Со стороны я видел только тихого маленького мальчика, который – по крайней мере, после того, как мы покинули Пэммел-Корт – казался более замкнутым, чем раньше, более замкнутым, менее склонным сверкать своей теплой улыбкой. Вполне возможно, что я не видел ничего большего, потому что слишком быстро пробегал мимо своего сына. Иногда, почти краем глаза, я видел Джеффа, когда он сидел на диване, тупо уставившись в мерцающий телевизор. Я даже не могу вспомнить выражение его лица или хоть в какой-то степени вспомнить свет в его глазах. Что еще более серьезно, я не могу припомнить, чтобы замечал, что какой-то более ранний его внутренний свет медленно гаснет. И поэтому меня не было рядом в тот момент, когда он начал окончательно погружаться в себя. И, следовательно, я не мог почувствовать – даже если бы это вообще можно было почувствовать! – что он, возможно, дрейфует к невообразимому царству фантазий и изоляции, на осознание которого мне потребуется почти тридцать лет. И все же, возможно, именно это и происходило тогда, когда я быстро доедал свой ужин и пробегал мимо Джеффа к входной двери, утешая себя мыслью, что я единственный член нашей семьи, который выходит работать в ночную смену.
* * *
В октябре 1966 года я наконец получил вожделенную степень доктора философии, а месяц спустя устроился на свою первую работу по специальности – химиком-исследователем в крупной химической компании в Акроне, штат Огайо. Мы нашли маленький дом в Дойлстауне, двухэтажный дом в колониальном стиле с четырьмя белыми колоннами на фасаде – в целом маленький, но тем не менее самый большой дом, в котором мы когда-либо жили.
Джойс снова была беременна. Круги ада, через которые она проходила, ожидая рождения Джеффа, повторялись вновь. Снова беспокоящий шум, снова нервозность и бессонница. Она принимала две-три таблетки экванила в день, чтобы облегчить свое состояние. Лекарства не дали эффекта, дозу пришлось повысить до трех-пяти таблеток, но и это не улучшило ее общего состояния. Джойс постоянно была на взводе, становясь все более замкнутой. Ко времени рождения Дэвида в декабре 1966 года у нас вообще не осталось никакой социальной жизни.

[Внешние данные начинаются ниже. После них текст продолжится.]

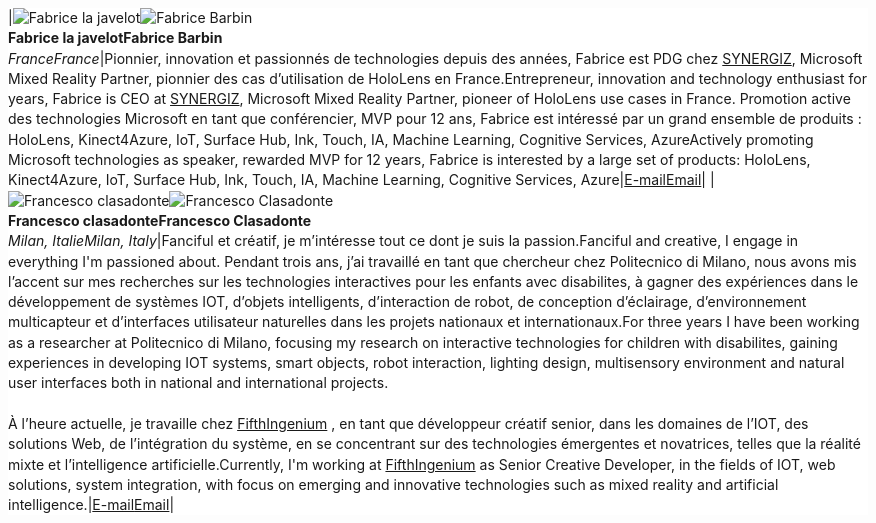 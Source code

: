 |<span data-ttu-id="bf573-304">![Fabrice la javelot](images/BiographyImages/FabriceBarbin_270x270.jpg)</span><span class="sxs-lookup"><span data-stu-id="bf573-304">![Fabrice Barbin](images/BiographyImages/FabriceBarbin_270x270.jpg)</span></span></br><span data-ttu-id="bf573-305">**Fabrice la javelot**</span><span class="sxs-lookup"><span data-stu-id="bf573-305">**Fabrice Barbin**</span></span></br><span data-ttu-id="bf573-306">*France*</span><span class="sxs-lookup"><span data-stu-id="bf573-306">*France*</span></span>|<span data-ttu-id="bf573-307">Pionnier, innovation et passionnés de technologies depuis des années, Fabrice est PDG chez [SYNERGIZ](http://www.synergiz.com), Microsoft Mixed Reality Partner, pionnier des cas d’utilisation de HoloLens en France.</span><span class="sxs-lookup"><span data-stu-id="bf573-307">Entrepreneur, innovation and technology enthusiast for years, Fabrice is CEO at [SYNERGIZ](http://www.synergiz.com), Microsoft Mixed Reality Partner, pioneer of HoloLens use cases in France.</span></span> <span data-ttu-id="bf573-308">Promotion active des technologies Microsoft en tant que conférencier, MVP pour 12 ans, Fabrice est intéressé par un grand ensemble de produits : HoloLens, Kinect4Azure, IoT, Surface Hub, Ink, Touch, IA, Machine Learning, Cognitive Services, Azure</span><span class="sxs-lookup"><span data-stu-id="bf573-308">Actively promoting Microsoft technologies as speaker, rewarded MVP for 12 years, Fabrice is interested by a large set of products: HoloLens, Kinect4Azure, IoT, Surface Hub, Ink, Touch, IA, Machine Learning, Cognitive Services, Azure</span></span>|[<span data-ttu-id="bf573-309">E-mail</span><span class="sxs-lookup"><span data-stu-id="bf573-309">Email</span></span>](mailto:fbarbin@synergiz.com)|
|<span data-ttu-id="bf573-310">![Francesco clasadonte](images/BiographyImages/FrancescoClasadonte_270x270.jpg)</span><span class="sxs-lookup"><span data-stu-id="bf573-310">![Francesco Clasadonte](images/BiographyImages/FrancescoClasadonte_270x270.jpg)</span></span></br><span data-ttu-id="bf573-311">**Francesco clasadonte**</span><span class="sxs-lookup"><span data-stu-id="bf573-311">**Francesco Clasadonte**</span></span></br><span data-ttu-id="bf573-312">*Milan, Italie*</span><span class="sxs-lookup"><span data-stu-id="bf573-312">*Milan, Italy*</span></span>|<span data-ttu-id="bf573-313">Fanciful et créatif, je m’intéresse tout ce dont je suis la passion.</span><span class="sxs-lookup"><span data-stu-id="bf573-313">Fanciful and creative, I engage in everything I'm passioned about.</span></span> <span data-ttu-id="bf573-314">Pendant trois ans, j’ai travaillé en tant que chercheur chez Politecnico di Milano, nous avons mis l’accent sur mes recherches sur les technologies interactives pour les enfants avec disabilites, à gagner des expériences dans le développement de systèmes IOT, d’objets intelligents, d’interaction de robot, de conception d’éclairage, d’environnement multicapteur et d’interfaces utilisateur naturelles dans les projets nationaux et internationaux.</span><span class="sxs-lookup"><span data-stu-id="bf573-314">For three years I have been working as a researcher at Politecnico di Milano, focusing my research on interactive technologies for children with disabilites, gaining experiences in developing IOT systems, smart objects, robot interaction, lighting design, multisensory environment and natural user interfaces both in national and international projects.</span></span></br></br><span data-ttu-id="bf573-315">À l’heure actuelle, je travaille chez [FifthIngenium](https://fifthingenium.com) , en tant que développeur créatif senior, dans les domaines de l’IOT, des solutions Web, de l’intégration du système, en se concentrant sur des technologies émergentes et novatrices, telles que la réalité mixte et l’intelligence artificielle.</span><span class="sxs-lookup"><span data-stu-id="bf573-315">Currently, I'm working at [FifthIngenium](https://fifthingenium.com) as Senior Creative Developer, in the fields of IOT, web solutions, system integration, with focus on emerging and innovative technologies such as mixed reality and artificial intelligence.</span></span>|[<span data-ttu-id="bf573-316">E-mail</span><span class="sxs-lookup"><span data-stu-id="bf573-316">Email</span></span>](mailto:klasaf@outlook.com)|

А я, конечно же, проводил большую часть своего времени на своей новой работе. В лаборатории я снова обрел удивительное утешение и уверенность в знании свойств вещей, в том, как с ними можно взаимодействовать по предсказуемым схемам. Это приносило мне огромное облегчение от хаоса, который я заставал дома, со всем непостоянством эмоций Джойс и постоянными переменами в ее настроении. Лаборатория была убежищем от этих штормов, и, вероятно, из-за этого я работал еще дольше.